On Tue, Jan 30, 2024 at 03:06:14PM +0100, Jason A. Donenfeld wrote:
> Is that an accurate summary? If it is, then the actual problem is that
> the hardware provided to solve this problem doesn't actually solve it
> that well, so we're caught deciding between guest-guest DoS (some
> other guest on the system uses all RDRAND resources) and cryptographic
> failure because of a malicious host creating a deterministic
> environment.

In a CoCo VM environment, a guest DoS is not a unique threat
scenario, as it is unrelated to confidentiality. Ensuring
fair subdivision of resources between competeing guests is
just a general VM threat. There are many easy ways a host
admin can stop a guest making computational progress. Simply
not scheduling the guest vCPU threads is one. CoCo doesn't
try to solve this problem.

Preserving confidentiality is the primary aim of CoCo.
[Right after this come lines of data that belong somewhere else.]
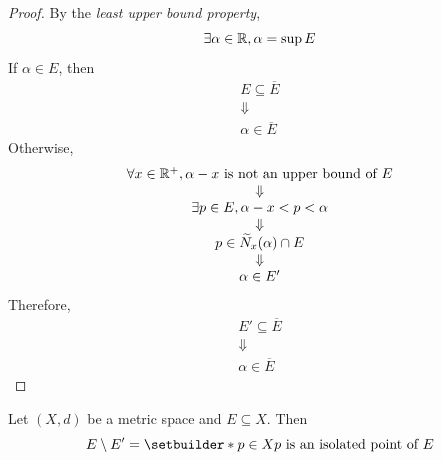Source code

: \begin{proof}
    By the \emph{least upper bound property},
    \[
    \exists \alpha \in \R, \alpha = \sup E
    \]
    If $\alpha \in E$, then
    \[
    \begin{array}{c}
        E \subseteq \overline{E} \\
        \Downarrow \\
        \alpha \in \overline{E}
    \end{array}
    \]
    Otherwise,
    \[
    \begin{array}{c}
        \forall x \in \R^{+}, \alpha - x \text{ is not an upper bound of } E \\
        \Downarrow \\
        \exists p \in E, \alpha - x < p < \alpha \\
        \Downarrow \\
        p \in \widetilde{N}_{x}(\alpha) \cap E \\
        \Downarrow \\
        \alpha \in E'
    \end{array}
    \]
    Therefore,
    \[
    \begin{array}{c}
        E' \subseteq \overline{E} \\
        \Downarrow \\
        \alpha \in \overline{E}
    \end{array}
    \]
\end{proof}


\bigskip

\begin{theorem} \label{an:thm:isolated-points}
    Let $(X, d)$ be a metric space and $E \subseteq X$. Then
    \[
    E \setminus E' = \setbuilder*{p \in X}{p \text{ is an isolated point of } E}
    \]
\end{theorem}

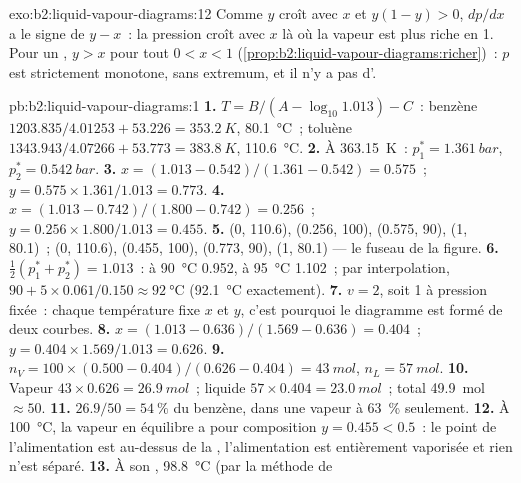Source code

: \begin{solution}{exo:b2:liquid-vapour-diagrams:12}
Comme $y$ croît avec $x$ et $y(1 - y) > 0$, $dp/dx$ a le signe de $y - x$~:
la pression croît avec $x$ là où la vapeur est plus riche en 1. Pour un , $y > x$ pour tout $0 < x < 1$ (\cref{prop:b2:liquid-vapour-diagrams:richer})~:
$p$ est strictement monotone, sans extremum, et il n'y a pas d'.
\end{solution}

\begin{solution}{pb:b2:liquid-vapour-diagrams:1}
\textbf{1.} $T = B/(A - \log_{10}1.013) - C$~: benzène $1203.835/4.01253 + 53.226 =
\qty{353.2}{K}$, \qty{80.1}{\degreeCelsius}~; toluène $1343.943/4.07266 + 53.773 =
\qty{383.8}{K}$, \qty{110.6}{\degreeCelsius}.
\textbf{2.} À \qty{363.15}{K}~: $p_1^* = \qty{1.361}{bar}$, $p_2^* = \qty{0.542}{bar}$.
\textbf{3.} $x = (1.013 - 0.542)/(1.361 - 0.542) = 0.575$~; $y = 0.575 \times
1.361/1.013 = 0.773$.
\textbf{4.} $x = (1.013 - 0.742)/(1.800 - 0.742) = 0.256$~; $y = 0.256 \times
1.800/1.013 = 0.455$.
\textbf{5.}  (0, 110.6), (0.256, 100), (0.575, 90), (1, 80.1)~;  (0, 110.6), (0.455, 100), (0.773, 90), (1, 80.1) --- le fuseau de la
figure.
\textbf{6.} $\frac12(p_1^* + p_2^*) = 1.013$~: à \qty{90}{\degreeCelsius} 0.952, à
\qty{95}{\degreeCelsius} 1.102~; par interpolation, $90 + 5 \times 0.061/0.150 \approx
\qty{92}{\degreeCelsius}$ (\qty{92.1}{\degreeCelsius} exactement).
\textbf{7.} $v = 2$, soit 1 à pression fixée~: chaque température fixe $x$ et $y$,
c'est pourquoi le diagramme est formé de deux courbes.
\textbf{8.} $x = (1.013 - 0.636)/(1.569 - 0.636) = 0.404$~; $y = 0.404 \times
1.569/1.013 = 0.626$.
\textbf{9.} $n_V = 100 \times (0.500 - 0.404)/(0.626 - 0.404) = \qty{43}{mol}$,
$n_L = \qty{57}{mol}$.
\textbf{10.} Vapeur $43 \times 0.626 = \qty{26.9}{mol}$~; liquide $57 \times 0.404
= \qty{23.0}{mol}$~; total \qty{49.9}{mol} $\approx 50$.
\textbf{11.} $26.9/50 = 54~\%$ du benzène, dans une vapeur à 63~\% seulement.
\textbf{12.} À \qty{100}{\degreeCelsius}, la vapeur en équilibre a pour composition $y =
0.455 < 0.5$~: le point de l'alimentation est au-dessus de la , l'alimentation est entièrement
vaporisée et rien n'est séparé.
\textbf{13.} À son , \qty{98.8}{\degreeCelsius} (par la méthode de

\end{solution}
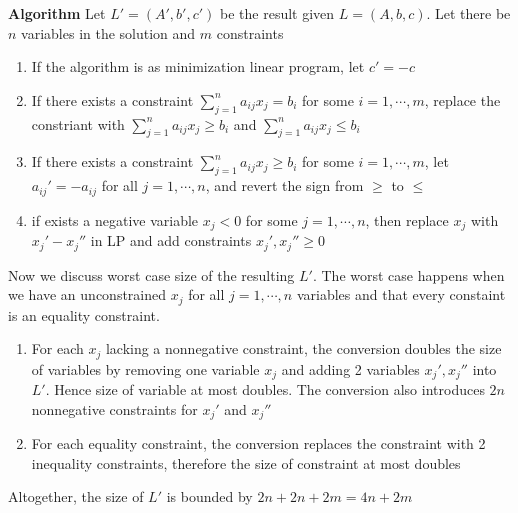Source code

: \documentclass[11pt]{article}
\begin{document}
\begin{enumerate}
\begin{enumerate}
        \begin{solution}
            \textbf{Algorithm}
            Let $L' = (A', b', c')$ be the result given $L = (A, b, c)$. Let there be $n$ variables in the solution and $m$ constraints
            \begin{enumerate}
                \item If the algorithm is as minimization linear program, let $c' = -c$
                \item If there exists a constraint $\sum_{j=1}^n a_{ij} x_j = b_i$ for some $i = 1,\cdots, m$, replace the constriant with $\sum_{j=1}^n a_{ij} x_j \geq b_i$ and $\sum_{j=1}^n a_{ij} x_j \leq b_i$
                \item If there exists a constraint  $\sum_{j=1}^n a_{ij} x_j \geq b_i$ for some $i = 1,\cdots, m$,  let $a_{ij}' = -a_{ij}$ for all $j = 1,\cdots, n$, and revert the sign from $\geq$ to $\leq$
                \item if exists a negative variable $x_j < 0$ for some $j=  1,\cdots, n$, then replace $x_j$ with $x_j' - x_j''$ in LP and add constraints $x_j', x_j'' \geq 0$
            \end{enumerate}
            Now we discuss worst case size of the resulting $L'$. The worst case happens when we have an unconstrained $x_j$ for all $j = 1,\cdots, n$ variables and that every constaint is an equality constraint. 
            \begin{enumerate}
                \item For each $x_j$ lacking a nonnegative constraint, the conversion doubles the size of variables by removing one variable $x_j$ and adding 2 variables $x_j', x_j''$ into $L'$. Hence size of variable at most doubles. The conversion also introduces $2n$ nonnegative constraints for $x_j'$ and $x_j''$
                \item For each equality constraint, the conversion replaces the constraint with 2 inequality constraints, therefore the size of constraint at most doubles
            \end{enumerate}
            Altogether, the size of $L'$ is bounded by $2n + 2n + 2m = 4n + 2m$
        \end{solution}
    \end{enumerate}

\end{enumerate}
\end{document}

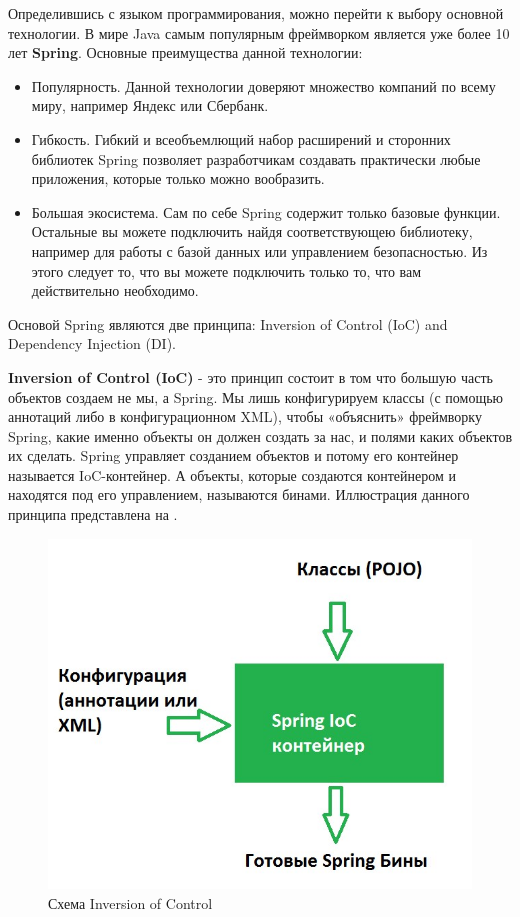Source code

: Определившись с языком программирования, можно перейти к выбору основной технологии. В мире Java самым популярным фреймворком является уже более 10 лет \textbf{Spring}\cite{spring}. Основные преимущества данной технологии:

\begin{itemize}
	\item Популярность. Данной технологии доверяют множество компаний по всему миру, например Яндекс или Сбербанк.
	\item Гибкость. Гибкий и всеобъемлющий набор расширений и сторонних библиотек Spring позволяет разработчикам создавать практически любые приложения, которые только можно вообразить.   
	\item Большая экосистема. Сам по себе Spring содержит только базовые функции. Остальные вы можете подключить найдя соответствующею библиотеку, например для работы с базой данных или управлением безопасностью. Из этого следует то, что вы можете подключить только то, что вам действительно необходимо.
\end{itemize}  

Основой Spring являются две принципа: Inversion of Control (IoC) and Dependency Injection (DI).

\textbf{Inversion of Control (IoC)} - это принцип состоит в том что большую часть объектов создаем не мы, а Spring. Мы лишь конфигурируем классы (с помощью аннотаций либо в конфигурационном XML), чтобы «объяснить» фреймворку Spring, какие именно объекты он должен создать за нас, и полями каких объектов их сделать. Spring управляет созданием объектов и потому его контейнер называется IoC-контейнер. А объекты, которые создаются контейнером и находятся под его управлением, называются бинами. Иллюстрация данного принципа представлена на .

\begin{figure}[ht!] 
	\center
	\includegraphics [scale=0.5] {my_folder/images//ioc}
	\caption{Схема Inversion of Control} 
	\label{fig:ioc}  
\end{figure}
IOW, if the guest boot is stalled because the kernel is spinning
waiting on RDRAND to return data, that's fine. If the kernel
panics after "n" RDRAND failures in a row that's fine too. They
are both just yet another DoS scenario.

If the kernel ignores the RDRAND failure and lets it boot with
degraded RNG state there were susceptible to attacks, that would
not be OK for CoCo.

> But I have two questions:
>
> 1) Is this CoCo VM stuff even real? Is protecting guests from hosts
> actually possible in the end? Is anybody doing this? I assume they
> are, so maybe ignore this question, but I would like to register my
> gut feeling that on the Intel platform this seems like an endless
> whack-a-mole problem like SGX.

It is real, but it is also not perfect. I expect it /will/ be an
endless whack-a-mole problem though.

None the less, it is a significant layer of defence, as compared
to traditional VMs where the guest RAM is nothing more than a
'cat' command away from host admin exposure.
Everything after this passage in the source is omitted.